12 Apr 2005
Yet Another GPL3 Rumor
I’ll probably need a whole category for these as the process of updating the GPL begins to gather steam. It began with an article in internetnews.com reporting a conversation with Mike Olson of Sleepycat Software. Mike told internetnews.com that the Free Software Foundation was still thinking about the problem posed when someone modifies GPL’d web services software and goes into business providing competing services using the modified software, but without releasing the modifications to the community. Mike was right; that’s an issue FSF expects to address in GPLv3. Richard Stallman and I have both talked about it publicly.
But internetnews.com understood Mike to be saying that GPLv3 might somehow apply in a new way to the modifications made by companies that customize GPL’d software for their own use but never distribute to anybody else. This was confusing enough, and plainly wrong. We wouldn’t do that. But then someone went even further and posted to Slashdot suggesting that a future GPL might require users of free software, such as Amazon or Google, to pay fees simply for using GPL’d code.
Some Slashdot readers thought this last contribution was FUD or intentional flamebait. I hope it was just a silly but innocent error. Either way, the rumor was nonsense by itself, and I wouldn’t normally write in response to a nonsensical rumor. But the occasion gives me a chance to say something about reading GPLv3 news in general.
All future versions of the GPL will fully protect the freedoms that the Free Software Foundation defined decades ago, and which we believe all software users everywhere should be guaranteed. Freedom zero, the freedom to use software, is infringed if you are required to pay fees or make promises in order to use software, anywhere, anytime. FSF will never publish a license that violates freedom zero. Similarly, freedom two, the freedom to modify a program, and freedom three, the freedom to share, are violated if private modification is prohibited or sharing is required rather than permitted. You can always modify free software for your own use, and decide whether to share it with other people. If you share with others, the GPL says now and always will say that you have to give them the same freedoms you were given by others who contributed to the code you are using, modifying and redistributing.

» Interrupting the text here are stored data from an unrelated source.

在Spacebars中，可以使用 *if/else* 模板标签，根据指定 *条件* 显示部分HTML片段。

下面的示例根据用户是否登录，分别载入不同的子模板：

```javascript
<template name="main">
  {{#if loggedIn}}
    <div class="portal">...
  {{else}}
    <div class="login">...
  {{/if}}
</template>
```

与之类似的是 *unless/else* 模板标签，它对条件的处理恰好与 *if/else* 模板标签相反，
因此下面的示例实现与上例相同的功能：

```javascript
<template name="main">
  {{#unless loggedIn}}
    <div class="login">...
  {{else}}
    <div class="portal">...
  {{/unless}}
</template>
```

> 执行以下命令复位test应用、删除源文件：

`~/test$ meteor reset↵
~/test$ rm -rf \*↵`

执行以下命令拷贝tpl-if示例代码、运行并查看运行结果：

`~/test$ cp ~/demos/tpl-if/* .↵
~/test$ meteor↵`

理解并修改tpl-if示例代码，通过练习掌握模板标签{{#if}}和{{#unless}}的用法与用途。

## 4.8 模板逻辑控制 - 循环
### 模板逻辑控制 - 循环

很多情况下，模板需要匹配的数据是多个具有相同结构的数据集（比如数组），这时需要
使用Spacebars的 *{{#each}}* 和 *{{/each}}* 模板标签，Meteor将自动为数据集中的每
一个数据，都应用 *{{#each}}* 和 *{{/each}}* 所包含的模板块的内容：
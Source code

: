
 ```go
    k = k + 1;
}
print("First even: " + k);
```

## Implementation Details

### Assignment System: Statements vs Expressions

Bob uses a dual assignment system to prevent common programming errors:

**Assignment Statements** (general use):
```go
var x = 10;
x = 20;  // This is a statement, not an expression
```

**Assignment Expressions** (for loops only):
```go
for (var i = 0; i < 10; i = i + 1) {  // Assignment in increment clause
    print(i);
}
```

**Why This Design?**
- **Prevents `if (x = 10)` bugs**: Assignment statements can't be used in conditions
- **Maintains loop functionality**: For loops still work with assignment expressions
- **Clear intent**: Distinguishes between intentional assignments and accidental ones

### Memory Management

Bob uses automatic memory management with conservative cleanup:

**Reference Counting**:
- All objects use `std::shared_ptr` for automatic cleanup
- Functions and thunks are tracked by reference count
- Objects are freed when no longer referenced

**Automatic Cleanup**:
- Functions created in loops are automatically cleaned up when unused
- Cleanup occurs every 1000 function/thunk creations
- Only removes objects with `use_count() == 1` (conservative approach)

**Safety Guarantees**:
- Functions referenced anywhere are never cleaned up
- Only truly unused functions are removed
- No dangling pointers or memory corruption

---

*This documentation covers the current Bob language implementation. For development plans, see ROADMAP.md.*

FSF has promised the free software community generally, and the contributors to FSF-sponsored software projects in particular, that future versions of the GPL will conserve the spirit of the original license and protect the freedoms for which FSF stands. If you read a report claiming that FSF is considering license terms incompatible with the fundamental freedoms laid out in the preamble to the current GPL, you know it isn’t so.